The Batman Tries to Be Different By Making Batman a Vampire

The Batman. Image courtesy of Warner Bros.

The bat is not only the enduring symbol of Gotham’s Caped Crusader, but also of his erstwhile cousin, Count Dracula, a subtext that the new Batman film, directed by King of the Apes Matt Reeves, makes text for the audience. He casts one of the most famous vampires of all time, Robert Pattinson, to mope around in literal bat-like fashion in a darkened lair, complete with teen goth angst and smeared eyeliner. And yet, many viewers of this film have come together and said that it is not only good, but a fresh take on the done-to-death Batman story.

The primary evidence supporting this thesis is that The Batman assumes the audience is familiar with the Batman mythology and dispenses with the Bruce Wayne origin story. Pretty much every critic noted this was a smart omission that made the film better, while failing to mention that this choice was an obvious one because the movie is already 3 hours long. In fact, there comes a point when you think the movie is coming to a sort of natural conclusion, but actually there is an ENTIRE HOUR LEFT.

The other thing people say they liked is that this Batman is dark, and gritty, a more realistic portrayal of a rich sociopath dressing up like a bat and fighting crime in the night. Yet, Christopher Nolan’s Batmans were dark, so this is hardly revelatory. Plus, the entire concept of Batman benefits from some levity since, if you stop and think about it for 30 seconds, it is kind of ridiculous. But Warner Bros seems unable to even consider such an approach. Basically, the praise for this film boils down to: it’s dark and gritty, and it doesn’t add another 30 minutes to an already interminably bloated 3-hour run time by dumping useless backstory on us. This is such a low bar to set for a Batman movie. Or any movie.

There were certainly parts of the film that looked great, but the way they went with Batman (stripping any sort of charisma or fun out of Bruce Wayne and going for the depressed, damaged side of the Batman persona) was not a direction I would have gone in. But OK, Pattinson is a good actor so if you can adjust to that choice he does a good job with. The real Achilles Heel of this movie, if you can call the entire movie an Achilles Heel, is the story. There’s too much of it. Too many characters, doing too many things, for too long.

You should never reach the 2-hour mark of a film and only then have the audience meet your main villain and have him get himself captured to kick off an impossibly stupid and complex bad guy plot. Even Christopher Nolan, not known for making his plots linear or comprehensible, had the good sense to make the Joker get himself captured somewhere around the mid-point of the film. By the time you get to the end of The Batman, you are just praying that no more plot threads are going to be dropped into the thing.

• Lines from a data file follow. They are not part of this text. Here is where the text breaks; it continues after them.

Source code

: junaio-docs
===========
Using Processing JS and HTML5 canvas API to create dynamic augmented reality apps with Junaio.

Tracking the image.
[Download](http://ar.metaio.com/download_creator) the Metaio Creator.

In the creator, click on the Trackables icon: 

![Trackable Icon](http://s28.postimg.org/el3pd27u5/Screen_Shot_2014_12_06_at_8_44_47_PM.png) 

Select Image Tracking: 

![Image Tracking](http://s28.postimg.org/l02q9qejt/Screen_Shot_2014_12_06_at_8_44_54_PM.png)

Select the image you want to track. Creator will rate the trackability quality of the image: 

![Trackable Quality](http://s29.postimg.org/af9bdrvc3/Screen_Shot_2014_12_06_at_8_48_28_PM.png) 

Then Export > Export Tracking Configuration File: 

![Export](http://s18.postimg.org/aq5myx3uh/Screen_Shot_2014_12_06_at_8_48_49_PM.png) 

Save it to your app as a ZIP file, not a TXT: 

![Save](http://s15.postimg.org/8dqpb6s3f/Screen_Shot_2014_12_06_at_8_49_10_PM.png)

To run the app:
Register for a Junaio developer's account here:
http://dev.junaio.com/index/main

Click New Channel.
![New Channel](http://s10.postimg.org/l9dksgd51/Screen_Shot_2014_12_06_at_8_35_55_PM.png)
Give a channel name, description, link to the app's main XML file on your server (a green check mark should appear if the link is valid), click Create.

The Batman is a film in which the Riddler, Penguin, 2 mob bosses (one off-screen), Cat Woman, a corrupt municipal administration and Batman all jostle for screen time in a jumble of plots including an illegitimate love-child murder revenge arc. One thing this movie does not have is time to spare, and certainly not for that nonsense. Alfred is also in this film, apparently by contractual obligation.

He has only two or three scenes one of which involves him explaining to Bruce that (spoiler warning) yes Thomas Wayne had the mob kill a man, but he was still a good guy and stuff at heart. People make mistakes, Alfred says, like accidentally having reporters murdered. Who amongst us, cast the first stone and all that, right guys? This line is delivered in a way that is meant to be weighty and filled with emotion but of course it comes off as a joke because it’s absurd.

People have also been praising this version of The Batman because it showcases Batman’s detective side. He is, allegedly, the World’s Greatest Detective and here he shows us that, by solving riddles left by a madman, often with an assist from techno-babble. However, when a MAFIA BOSS tells Batman a crucial piece of information, he simply accepts it as the truth with little to no corroborating evidence. The world’s greatest detective - until the plot needs him to be the world’s worst detective.

The over-stuffed plot, too many characters, odd choices and the lean-in on the vampire stuff, as well as the unforgivably super long run-time simply, in the end, make The Batman an irredeemable slog. I was checking my watch constantly wondering when it was going to end, something I never did with another very long, epic movie that was sucked you into a complex, dreary world and made every second you spent there a mesmeric experience.